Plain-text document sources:
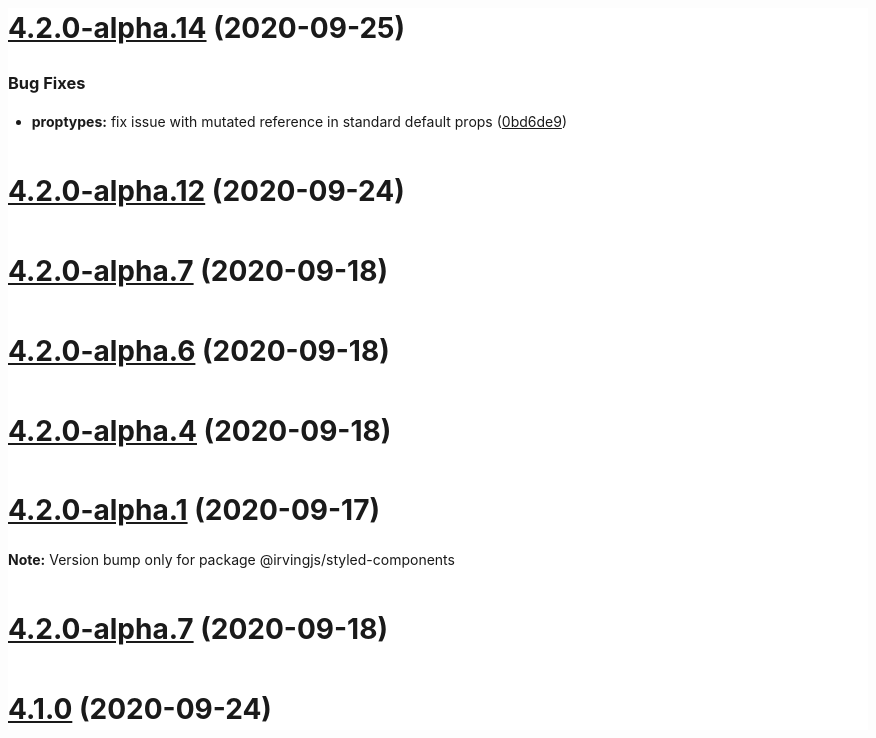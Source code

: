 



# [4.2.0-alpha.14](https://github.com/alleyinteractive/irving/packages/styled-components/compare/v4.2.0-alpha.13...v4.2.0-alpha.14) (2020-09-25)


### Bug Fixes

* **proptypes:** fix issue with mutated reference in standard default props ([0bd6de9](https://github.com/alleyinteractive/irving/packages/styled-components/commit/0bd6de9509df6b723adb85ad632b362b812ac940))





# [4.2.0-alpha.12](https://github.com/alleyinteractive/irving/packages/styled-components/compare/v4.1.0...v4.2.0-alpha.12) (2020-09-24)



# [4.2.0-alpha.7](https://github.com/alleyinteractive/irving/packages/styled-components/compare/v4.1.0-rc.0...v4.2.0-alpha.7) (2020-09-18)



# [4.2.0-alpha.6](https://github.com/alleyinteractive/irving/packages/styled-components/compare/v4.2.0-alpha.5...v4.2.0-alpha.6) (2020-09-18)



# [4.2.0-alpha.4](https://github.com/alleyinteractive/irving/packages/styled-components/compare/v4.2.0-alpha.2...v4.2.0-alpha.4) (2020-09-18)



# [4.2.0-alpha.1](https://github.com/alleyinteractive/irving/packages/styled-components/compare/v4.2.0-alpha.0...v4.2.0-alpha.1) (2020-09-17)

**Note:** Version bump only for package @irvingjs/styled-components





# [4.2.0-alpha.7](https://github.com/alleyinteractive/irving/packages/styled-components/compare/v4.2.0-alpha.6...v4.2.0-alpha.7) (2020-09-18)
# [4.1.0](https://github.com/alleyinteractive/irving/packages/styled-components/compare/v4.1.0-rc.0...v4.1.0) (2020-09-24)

...

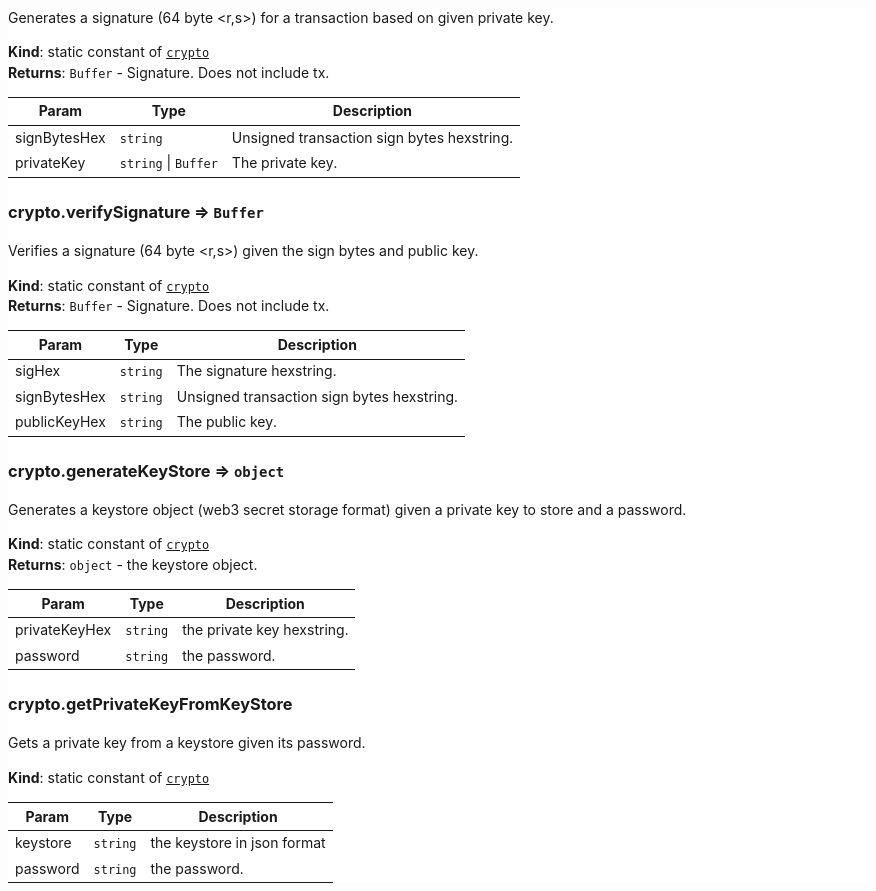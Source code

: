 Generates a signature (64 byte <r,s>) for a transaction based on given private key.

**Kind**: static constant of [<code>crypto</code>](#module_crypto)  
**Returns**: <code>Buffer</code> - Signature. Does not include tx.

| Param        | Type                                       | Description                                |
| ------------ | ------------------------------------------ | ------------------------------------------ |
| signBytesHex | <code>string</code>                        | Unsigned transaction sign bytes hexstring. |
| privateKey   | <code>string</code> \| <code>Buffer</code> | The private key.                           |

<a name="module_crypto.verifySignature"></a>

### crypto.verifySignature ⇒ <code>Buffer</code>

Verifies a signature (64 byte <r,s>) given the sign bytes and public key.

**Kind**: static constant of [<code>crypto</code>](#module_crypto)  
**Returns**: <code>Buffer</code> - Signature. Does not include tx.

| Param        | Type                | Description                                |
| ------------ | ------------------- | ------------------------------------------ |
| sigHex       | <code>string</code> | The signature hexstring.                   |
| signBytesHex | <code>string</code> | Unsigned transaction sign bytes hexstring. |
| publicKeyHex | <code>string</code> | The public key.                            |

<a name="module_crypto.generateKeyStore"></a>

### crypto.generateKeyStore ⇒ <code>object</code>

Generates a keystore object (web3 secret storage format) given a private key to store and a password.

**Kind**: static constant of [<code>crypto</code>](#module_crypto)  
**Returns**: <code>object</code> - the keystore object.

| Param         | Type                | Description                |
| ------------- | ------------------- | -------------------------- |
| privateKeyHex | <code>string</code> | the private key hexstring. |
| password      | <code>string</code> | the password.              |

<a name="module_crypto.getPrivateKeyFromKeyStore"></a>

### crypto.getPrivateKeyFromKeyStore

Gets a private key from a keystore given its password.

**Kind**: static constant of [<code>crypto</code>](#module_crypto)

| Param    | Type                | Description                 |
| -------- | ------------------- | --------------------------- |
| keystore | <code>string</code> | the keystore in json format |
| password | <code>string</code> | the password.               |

### Work order
Retype the records above, but only those lines that fall between the line containing "key hexstring. |" and the line containing "password | <code>string</code>", with both of those lines included, exactly as written.

### Completed exercise
| privateKeyHex | <code>string</code> | the private key hexstring. |
| password      | <code>string</code> | the password.              |

<a name="module_crypto.getPrivateKeyFromKeyStore"></a>

### crypto.getPrivateKeyFromKeyStore

Gets a private key from a keystore given its password.

**Kind**: static constant of [<code>crypto</code>](#module_crypto)

| Param    | Type                | Description                 |
| -------- | ------------------- | --------------------------- |
| keystore | <code>string</code> | the keystore in json format |
| password | <code>string</code> | the password.               |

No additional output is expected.